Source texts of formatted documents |
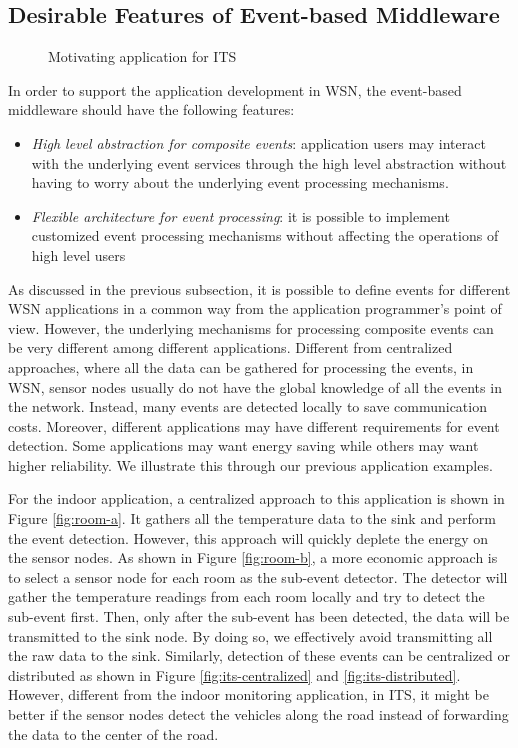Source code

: \subsection{Desirable Features of Event-based Middleware}

\begin{figure}
\centering
{}
\caption{Motivating application for ITS}
\label{fig:its}
\end{figure}

In order to support the application development in WSN, the event-based middleware should have the following features:
\begin{itemize}
\item \emph{High level abstraction for composite events}: application users may interact with the underlying event services through the high level abstraction without having to worry about the underlying event processing mechanisms.
\item \emph{Flexible architecture for event processing}: it is possible to implement customized event processing mechanisms without affecting the operations of high level users
\end{itemize}

As discussed in the previous subsection, it is possible to define events for different WSN applications in a common way from the application programmer's point of view. However, the underlying mechanisms for processing composite events can be very different among different applications. Different from centralized approaches, where all the data can be gathered for processing the events, in WSN, sensor nodes usually do not have the global knowledge of all the events in the network. Instead, many events are detected locally to save communication costs. Moreover, different applications may have different requirements for event detection. Some applications may want energy saving while others may want higher reliability. We illustrate this through our previous application examples.

For the indoor application, a centralized approach to this application is shown in Figure \ref{fig:room-a}. It gathers all the temperature data to the sink and perform the event detection. However, this approach will quickly deplete the energy on the sensor nodes. As shown in Figure \ref{fig:room-b}, a more economic approach is to select a sensor node for each room as the sub-event detector. The detector will gather the temperature readings from each room locally and try to detect the sub-event first. Then, only after the sub-event has been detected, the data will be transmitted to the sink node. By doing so, we effectively avoid transmitting all the raw data to the sink. Similarly, detection of these events can be centralized or distributed as shown in Figure \ref{fig:its-centralized} and \ref{fig:its-distributed}. However, different from the indoor monitoring application, in ITS, it might be better if the sensor nodes detect the vehicles along the road instead of forwarding the data to the center of the road.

What needs to be done |
For the string "subsection", search the preceding data and copy every line that includes it.

Response to the exercise |
: \subsection{Desirable Features of Event-based Middleware}
As discussed in the previous subsection, it is possible to define events for different WSN applications in a common way from the application programmer's point of view. However, the underlying mechanisms for processing composite events can be very different among different applications. Different from centralized approaches, where all the data can be gathered for processing the events, in WSN, sensor nodes usually do not have the global knowledge of all the events in the network. Instead, many events are detected locally to save communication costs. Moreover, different applications may have different requirements for event detection. Some applications may want energy saving while others may want higher reliability. We illustrate this through our previous application examples.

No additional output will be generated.